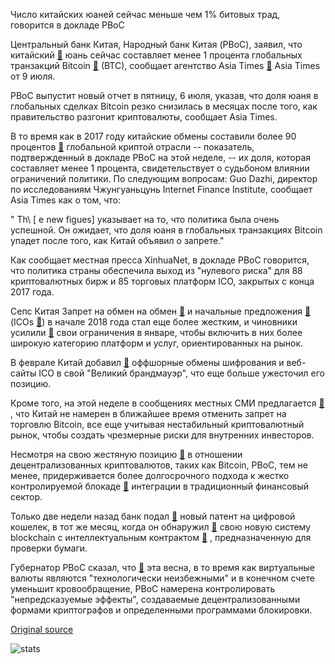 Число китайских юаней сейчас меньше чем 1% битовых трад, говорится в докладе PBoC

Центральный банк Китая, Народный банк Китая (PBoC), заявил, что китайский  [🔗](https://cointelegraph.com/tags/china)  юань сейчас составляет менее 1 процента глобальных транзакций Bitcoin  [🔗](https://cointelegraph.com/bitcoin-price-index)  (BTC), сообщает агентство Asia Times  [🔗](http://www.atimes.com/article/beijings-crypto-crackdown-has-been-very-successful/)  Asia Times от 9 июля.

PBoC выпустит новый отчет в пятницу, 6 июля, указав, что доля юаня в глобальных сделках Bitcoin резко снизилась в месяцах после того, как правительство разгонит криптовалюты, сообщает Asia Times.

В то время как в 2017 году китайские обмены составили более 90 процентов  [🔗](https://cointelegraph.com/news/smart-governments-will-embrace-cryptos-expert-blog)  глобальной криптой отрасли -- показатель, подтвержденный в докладе PBoC на этой неделе, -- их доля, которая составляет менее 1 процента, свидетельствует о судьбоном влиянии ограничений политики. По следующим вопросам: Guo Dazhi, директор по исследованиям Чжунгуаньцунь Internet Finance Institute, сообщает Asia Times как о том, что:

" Th\ [ e new figues\] указывает на то, что политика была очень успешной. Он ожидает, что доля юаня в глобальных транзакциях Bitcoin упадет после того, как Китай объявил о запрете."

 Как сообщает местная пресса XinhuaNet, в докладе PBoC говорится, что политика страны обеспечила выход из "нулевого риска" для 88 криптовалютных бирж и 85 торговых платформ ICO, закрытых с конца 2017 года.

Сепс Китая Запрет на обмен на обмен  [🔗](https://cointelegraph.com/news/breaking-all-chinese-bitcoin-exchanges-must-close-by-september-30)  и начальные предложения  [🔗](https://cointelegraph.com/news/what-are-the-causes-of-ico-ban-in-china-and-what-happens-next)  (ICOs  [🔗](https://cointelegraph.com/tags/ico)) в начале 2018 года стал еще более жестким, и чиновники усилили  [🔗](https://cointelegraph.com/news/china-after-banning-exchanges-authorities-move-to-close-exchange-like-services)  свои ограничения в январе, чтобы включить в них более широкую категорию платформ и услуг, ориентированных на рынок.

В феврале Китай добавил  [🔗](https://cointelegraph.com/news/ban-complete-china-blocks-foreign-crypto-exchanges-to-counter-financial-risks)  оффшорные обмены шифрования и веб-сайты ICO в свой "Великий брандмауэр", что еще больше ужесточил его позицию.

Кроме того, на этой неделе в сообщениях местных СМИ предлагается  [🔗](http://www.globaltimes.cn/content/1109917.shtml) , что Китай не намерен в ближайшее время отменить запрет на торговлю Bitcoin, все еще учитывая нестабильный криптовалютный рынок, чтобы создать чрезмерные риски для внутренних инвесторов.

Несмотря на свою жестяную позицию  [🔗](https://cointelegraph.com/news/china-ban-on-ico-is-temporary-licensing-to-be-introduced-official)  в отношении децентрализованных криптовалютов, таких как Bitcoin, PBoC, тем не менее, придерживается более долгосрочного подхода к жестко контролируемой блокаде  [🔗](https://cointelegraph.com/tags/blockchain)  интеграции в традиционный финансовый сектор.

Только две недели назад банк подал  [🔗](https://cointelegraph.com/news/people-s-bank-of-china-files-patent-for-digital-currency-wallet)  новый патент на цифровой кошелек, в тот же месяц, когда он обнаружил  [🔗](https://cointelegraph.com/news/chinese-central-bank-develops-blockchain-system-to-digitize-paper-checks)  свою новую систему blockchain с интеллектуальным контрактом  [🔗](https://cointelegraph.com/tags/smart-contracts) , предназначенную для проверки бумаги.

Губернатор PBoC сказал, что  [🔗](https://cointelegraph.com/news/china-pboc-head-says-digital-currency-inevitable-bitcoin-not-accepted-as-payment)  эта весна, в то время как виртуальные валюты являются "технологически неизбежными" и в конечном счете уменьшит кровообращение, PBoC намерена контролировать "непредсказуемые эффекты", создаваемые децентрализованными формами криптографов и определенными программами блокировки.

[Original source](https://cointelegraph.com/news/chinese-yuan-now-accounts-for-less-than-1-of-bitcoin-trades-says-pboc-report)

![stats](https://c.statcounter.com/11760860/0/a89fa40b/1/ "stats")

------------------------------------------------------------

**Task directions**
Out of the data above, give again only the lines starting at the one holding "В феврале Китай" and ending at the one holding "Несмотря на свою", unchanged.

**Your response**
В феврале Китай добавил  [🔗](https://cointelegraph.com/news/ban-complete-china-blocks-foreign-crypto-exchanges-to-counter-financial-risks)  оффшорные обмены шифрования и веб-сайты ICO в свой "Великий брандмауэр", что еще больше ужесточил его позицию.

Кроме того, на этой неделе в сообщениях местных СМИ предлагается  [🔗](http://www.globaltimes.cn/content/1109917.shtml) , что Китай не намерен в ближайшее время отменить запрет на торговлю Bitcoin, все еще учитывая нестабильный криптовалютный рынок, чтобы создать чрезмерные риски для внутренних инвесторов.

Несмотря на свою жестяную позицию  [🔗](https://cointelegraph.com/news/china-ban-on-ico-is-temporary-licensing-to-be-introduced-official)  в отношении децентрализованных криптовалютов, таких как Bitcoin, PBoC, тем не менее, придерживается более долгосрочного подхода к жестко контролируемой блокаде  [🔗](https://cointelegraph.com/tags/blockchain)  интеграции в традиционный финансовый сектор.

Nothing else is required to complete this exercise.